If a record holds a picture, skip the picture but print everything else exactly.

Input material:
* * * * * * *
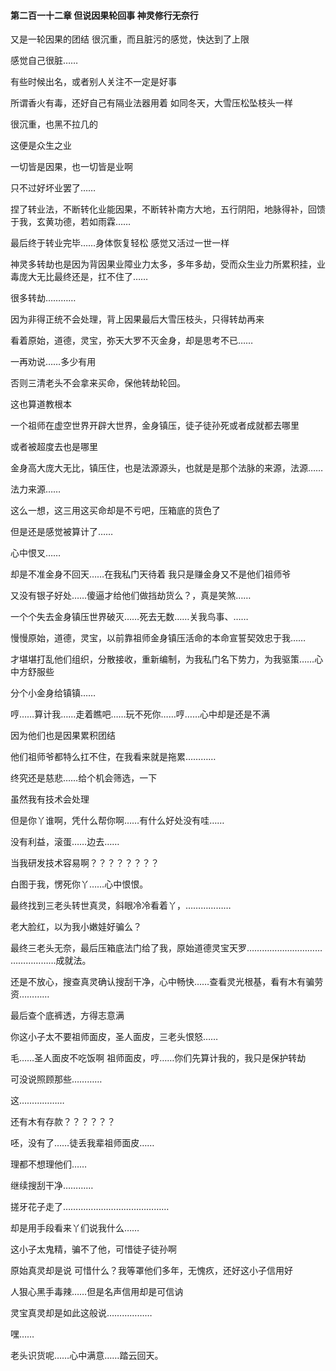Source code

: #### 第二百一十二章 但说因果轮回事 神灵修行无奈行


又是一轮因果的团结
很沉重，而且脏污的感觉，快达到了上限

感觉自己很脏……

有些时候出名，或者别人关注不一定是好事

所谓香火有毒，还好自己有隔业法器用着
如同冬天，大雪压松坠枝头一样

很沉重，也黑不拉几的

这便是众生之业

一切皆是因果，也一切皆是业啊

只不过好坏业罢了……

捏了转业法，不断转化业能因果，不断转补南方大地，五行阴阳，地脉得补，回馈于我，玄黄功德，若如雨霖……

最后终于转业完毕……身体恢复轻松
感觉又活过一世一样

神灵多转劫也是因为背因果业障业力太多，多年多劫，受而众生业力所累积挂，业毒庞大无比最终还是，扛不住了……

很多转劫…………

因为非得正统不会处理，背上因果最后大雪压枝头，只得转劫再来

看着原始，道德，灵宝，弥天大罗不灭金身，却是思考不已……

一再劝说……多少有用

否则三清老头不会拿来买命，保他转劫轮回。


这也算道教根本

一个祖师在虚空世界开辟大世界，金身镇压，徒子徒孙死或者成就都去哪里

或者被超度去也是哪里

金身高大庞大无比，镇压住，也是法源源头，也就是是那个法脉的来源，法源……

法力来源……

这么一想，这三用这买命却是不亏吧，压箱底的货色了

但是还是感觉被算计了……

心中恨叉……


却是不准金身不回天……在我私门天待着
我只是赚金身又不是他们祖师爷

又没有银子好处……傻逼才给他们做挡劫货么？，真是笑煞……

一个个失去金身镇压世界破灭……死去无数……关我鸟事、……


慢慢原始，道德，灵宝，以前靠祖师金身镇压活命的本命宣誓契效忠于我……

才堪堪打乱他们组织，分散接收，重新编制，为我私门名下势力，为我驱策……心中方舒服些

分个小金身给镇镇……

哼……算计我……走着瞧吧……玩不死你……哼……心中却是还是不满

因为他们也是因果累积团结

他们祖师爷都特么扛不住，在我看来就是拖累…………

终究还是慈悲……给个机会筛选，一下

虽然我有技术会处理


但是你丫谁啊，凭什么帮你啊……有什么好处没有哇……

没有利益，滚蛋……边去……

当我研发技术容易啊？？？？？？？？

白图于我，愣死你丫……心中恨恨。


最终找到三老头转世真灵，斜眼冷冷看着丫，………………

老大脸红，以为我小嫩娃好骗么？

最终三老头无奈，最后压箱底法门给了我，原始道德灵宝天罗…………………………
………………成就法。

还是不放心，搜查真灵确认搜刮干净，心中畅快……查看灵光根基，看有木有骗劳资…………

最后查个底裤透，方得志意满

你这小子太不要祖师面皮，圣人面皮，三老头恨怒……

毛……圣人面皮不吃饭啊
祖师面皮，哼……你们先算计我的，我只是保护转劫

可没说照顾那些…………

这………………


还有木有存款？？？？？？

呸，没有了……徒丢我辈祖师面皮……

理都不想理他们……

继续搜刮干净…………

搓牙花子走了……………………………………


却是用手段看来丫们说我什么……

这小子太鬼精，骗不了他，可惜徒子徒孙啊

原始真灵却是说
可惜什么？我等罩他们多年，无愧疚，还好这小子信用好


人狠心黑手毒辣……但是名声信用却是可信讷

灵宝真灵却是如此这般说………………

嘿……

老头识货呢……心中满意……踏云回天。


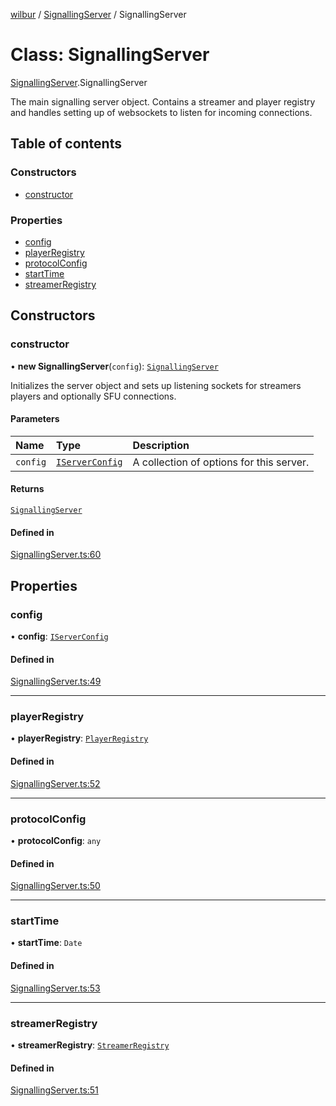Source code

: [wilbur](../README.md) / [SignallingServer](../modules/SignallingServer.md) / SignallingServer

# Class: SignallingServer

[SignallingServer](../modules/SignallingServer.md).SignallingServer

The main signalling server object.
Contains a streamer and player registry and handles setting up of websockets
to listen for incoming connections.

## Table of contents

### Constructors

- [constructor](SignallingServer.SignallingServer.md#constructor)

### Properties

- [config](SignallingServer.SignallingServer.md#config)
- [playerRegistry](SignallingServer.SignallingServer.md#playerregistry)
- [protocolConfig](SignallingServer.SignallingServer.md#protocolconfig)
- [startTime](SignallingServer.SignallingServer.md#starttime)
- [streamerRegistry](SignallingServer.SignallingServer.md#streamerregistry)

## Constructors

### constructor

• **new SignallingServer**(`config`): [`SignallingServer`](SignallingServer.SignallingServer.md)

Initializes the server object and sets up listening sockets for streamers
players and optionally SFU connections.

#### Parameters

| Name | Type | Description |
| :------ | :------ | :------ |
| `config` | [`IServerConfig`](../interfaces/SignallingServer.IServerConfig.md) | A collection of options for this server. |

#### Returns

[`SignallingServer`](SignallingServer.SignallingServer.md)

#### Defined in

[SignallingServer.ts:60](https://github.com/mcottontensor/PixelStreamingInfrastructure/blob/59fc21f/new_cirrus/src/SignallingServer.ts#L60)

## Properties

### config

• **config**: [`IServerConfig`](../interfaces/SignallingServer.IServerConfig.md)

#### Defined in

[SignallingServer.ts:49](https://github.com/mcottontensor/PixelStreamingInfrastructure/blob/59fc21f/new_cirrus/src/SignallingServer.ts#L49)

___

### playerRegistry

• **playerRegistry**: [`PlayerRegistry`](PlayerRegistry.PlayerRegistry.md)

#### Defined in

[SignallingServer.ts:52](https://github.com/mcottontensor/PixelStreamingInfrastructure/blob/59fc21f/new_cirrus/src/SignallingServer.ts#L52)

___

### protocolConfig

• **protocolConfig**: `any`

#### Defined in

[SignallingServer.ts:50](https://github.com/mcottontensor/PixelStreamingInfrastructure/blob/59fc21f/new_cirrus/src/SignallingServer.ts#L50)

___

### startTime

• **startTime**: `Date`

#### Defined in

[SignallingServer.ts:53](https://github.com/mcottontensor/PixelStreamingInfrastructure/blob/59fc21f/new_cirrus/src/SignallingServer.ts#L53)

___

### streamerRegistry

• **streamerRegistry**: [`StreamerRegistry`](StreamerRegistry.StreamerRegistry.md)

#### Defined in

[SignallingServer.ts:51](https://github.com/mcottontensor/PixelStreamingInfrastructure/blob/59fc21f/new_cirrus/src/SignallingServer.ts#L51)
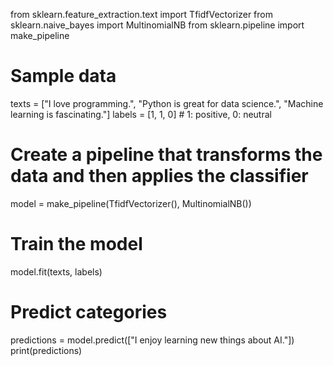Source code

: from sklearn.feature_extraction.text import TfidfVectorizer
from sklearn.naive_bayes import MultinomialNB
from sklearn.pipeline import make_pipeline

# Sample data
texts = ["I love programming.", "Python is great for data science.", "Machine learning is fascinating."]
labels = [1, 1, 0]  # 1: positive, 0: neutral

# Create a pipeline that transforms the data and then applies the classifier
model = make_pipeline(TfidfVectorizer(), MultinomialNB())

# Train the model
model.fit(texts, labels)

# Predict categories
predictions = model.predict(["I enjoy learning new things about AI."])
print(predictions)
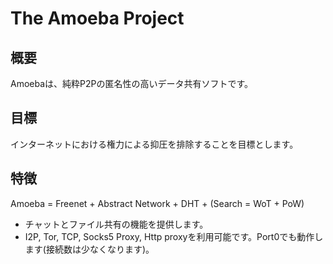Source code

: # The Amoeba Project

## 概要

Amoebaは、純粋P2Pの匿名性の高いデータ共有ソフトです。

## 目標

インターネットにおける権力による抑圧を排除することを目標とします。

## 特徴

Amoeba = Freenet + Abstract Network + DHT + (Search = WoT + PoW)

 * チャットとファイル共有の機能を提供します。
 * I2P, Tor, TCP, Socks5 Proxy, Http proxyを利用可能です。Port0でも動作します(接続数は少なくなります)。
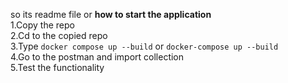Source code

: so its readme file or **how to start the application**    
1.Copy the repo       
2.Cd to the copied repo      
3.Type `docker compose up --build` or `docker-compose up --build`      
4.Go to the postman and import collection   
5.Test the functionality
* * * * * * *
Exercise answer:
Source code

: #### 第二百一十二章 但说因果轮回事 神灵修行无奈行


又是一轮因果的团结
很沉重，而且脏污的感觉，快达到了上限

感觉自己很脏……

有些时候出名，或者别人关注不一定是好事

所谓香火有毒，还好自己有隔业法器用着
如同冬天，大雪压松坠枝头一样

很沉重，也黑不拉几的

这便是众生之业

一切皆是因果，也一切皆是业啊

只不过好坏业罢了……

捏了转业法，不断转化业能因果，不断转补南方大地，五行阴阳，地脉得补，回馈于我，玄黄功德，若如雨霖……

最后终于转业完毕……身体恢复轻松
感觉又活过一世一样

神灵多转劫也是因为背因果业障业力太多，多年多劫，受而众生业力所累积挂，业毒庞大无比最终还是，扛不住了……

很多转劫…………

因为非得正统不会处理，背上因果最后大雪压枝头，只得转劫再来

看着原始，道德，灵宝，弥天大罗不灭金身，却是思考不已……

一再劝说……多少有用

否则三清老头不会拿来买命，保他转劫轮回。


这也算道教根本

一个祖师在虚空世界开辟大世界，金身镇压，徒子徒孙死或者成就都去哪里

或者被超度去也是哪里

金身高大庞大无比，镇压住，也是法源源头，也就是是那个法脉的来源，法源……

法力来源……

这么一想，这三用这买命却是不亏吧，压箱底的货色了

但是还是感觉被算计了……

心中恨叉……


却是不准金身不回天……在我私门天待着
我只是赚金身又不是他们祖师爷

又没有银子好处……傻逼才给他们做挡劫货么？，真是笑煞……

一个个失去金身镇压世界破灭……死去无数……关我鸟事、……


慢慢原始，道德，灵宝，以前靠祖师金身镇压活命的本命宣誓契效忠于我……

才堪堪打乱他们组织，分散接收，重新编制，为我私门名下势力，为我驱策……心中方舒服些

分个小金身给镇镇……

哼……算计我……走着瞧吧……玩不死你……哼……心中却是还是不满

因为他们也是因果累积团结

他们祖师爷都特么扛不住，在我看来就是拖累…………

终究还是慈悲……给个机会筛选，一下

虽然我有技术会处理


但是你丫谁啊，凭什么帮你啊……有什么好处没有哇……

没有利益，滚蛋……边去……

当我研发技术容易啊？？？？？？？？

白图于我，愣死你丫……心中恨恨。


最终找到三老头转世真灵，斜眼冷冷看着丫，………………

老大脸红，以为我小嫩娃好骗么？

最终三老头无奈，最后压箱底法门给了我，原始道德灵宝天罗…………………………
………………成就法。

还是不放心，搜查真灵确认搜刮干净，心中畅快……查看灵光根基，看有木有骗劳资…………

最后查个底裤透，方得志意满

你这小子太不要祖师面皮，圣人面皮，三老头恨怒……

毛……圣人面皮不吃饭啊
祖师面皮，哼……你们先算计我的，我只是保护转劫

可没说照顾那些…………

这………………


还有木有存款？？？？？？

呸，没有了……徒丢我辈祖师面皮……

理都不想理他们……

继续搜刮干净…………

搓牙花子走了……………………………………


却是用手段看来丫们说我什么……

这小子太鬼精，骗不了他，可惜徒子徒孙啊

原始真灵却是说
可惜什么？我等罩他们多年，无愧疚，还好这小子信用好


人狠心黑手毒辣……但是名声信用却是可信讷

灵宝真灵却是如此这般说………………

嘿……

老头识货呢……心中满意……踏云回天。


Source code

: [wilbur](../README.md) / [SignallingServer](../modules/SignallingServer.md) / SignallingServer

# Class: SignallingServer

[SignallingServer](../modules/SignallingServer.md).SignallingServer

The main signalling server object.
Contains a streamer and player registry and handles setting up of websockets
to listen for incoming connections.

## Table of contents

### Constructors

- [constructor](SignallingServer.SignallingServer.md#constructor)

### Properties

- [config](SignallingServer.SignallingServer.md#config)
- [playerRegistry](SignallingServer.SignallingServer.md#playerregistry)
- [protocolConfig](SignallingServer.SignallingServer.md#protocolconfig)
- [startTime](SignallingServer.SignallingServer.md#starttime)
- [streamerRegistry](SignallingServer.SignallingServer.md#streamerregistry)

## Constructors

### constructor

• **new SignallingServer**(`config`): [`SignallingServer`](SignallingServer.SignallingServer.md)

Initializes the server object and sets up listening sockets for streamers
players and optionally SFU connections.

#### Parameters

| Name | Type | Description |
| :------ | :------ | :------ |
| `config` | [`IServerConfig`](../interfaces/SignallingServer.IServerConfig.md) | A collection of options for this server. |

#### Returns

[`SignallingServer`](SignallingServer.SignallingServer.md)

#### Defined in

[SignallingServer.ts:60](https://github.com/mcottontensor/PixelStreamingInfrastructure/blob/59fc21f/new_cirrus/src/SignallingServer.ts#L60)

## Properties

### config

• **config**: [`IServerConfig`](../interfaces/SignallingServer.IServerConfig.md)

#### Defined in

[SignallingServer.ts:49](https://github.com/mcottontensor/PixelStreamingInfrastructure/blob/59fc21f/new_cirrus/src/SignallingServer.ts#L49)

___

### playerRegistry

• **playerRegistry**: [`PlayerRegistry`](PlayerRegistry.PlayerRegistry.md)

#### Defined in

[SignallingServer.ts:52](https://github.com/mcottontensor/PixelStreamingInfrastructure/blob/59fc21f/new_cirrus/src/SignallingServer.ts#L52)

___

### protocolConfig

• **protocolConfig**: `any`

#### Defined in

[SignallingServer.ts:50](https://github.com/mcottontensor/PixelStreamingInfrastructure/blob/59fc21f/new_cirrus/src/SignallingServer.ts#L50)

___

### startTime

• **startTime**: `Date`

#### Defined in

[SignallingServer.ts:53](https://github.com/mcottontensor/PixelStreamingInfrastructure/blob/59fc21f/new_cirrus/src/SignallingServer.ts#L53)

___

### streamerRegistry

• **streamerRegistry**: [`StreamerRegistry`](StreamerRegistry.StreamerRegistry.md)

#### Defined in

[SignallingServer.ts:51](https://github.com/mcottontensor/PixelStreamingInfrastructure/blob/59fc21f/new_cirrus/src/SignallingServer.ts#L51)
Source code

: from sklearn.feature_extraction.text import TfidfVectorizer
from sklearn.naive_bayes import MultinomialNB
from sklearn.pipeline import make_pipeline

# Sample data
texts = ["I love programming.", "Python is great for data science.", "Machine learning is fascinating."]
labels = [1, 1, 0]  # 1: positive, 0: neutral

# Create a pipeline that transforms the data and then applies the classifier
model = make_pipeline(TfidfVectorizer(), MultinomialNB())

# Train the model
model.fit(texts, labels)

# Predict categories
predictions = model.predict(["I enjoy learning new things about AI."])
print(predictions)
Source code

: # The Amoeba Project

## 概要

Amoebaは、純粋P2Pの匿名性の高いデータ共有ソフトです。

## 目標

インターネットにおける権力による抑圧を排除することを目標とします。

## 特徴

Amoeba = Freenet + Abstract Network + DHT + (Search = WoT + PoW)

 * チャットとファイル共有の機能を提供します。
 * I2P, Tor, TCP, Socks5 Proxy, Http proxyを利用可能です。Port0でも動作します(接続数は少なくなります)。
Source code

: so its readme file or **how to start the application**    
1.Copy the repo       
2.Cd to the copied repo      
3.Type `docker compose up --build` or `docker-compose up --build`      
4.Go to the postman and import collection   
5.Test the functionality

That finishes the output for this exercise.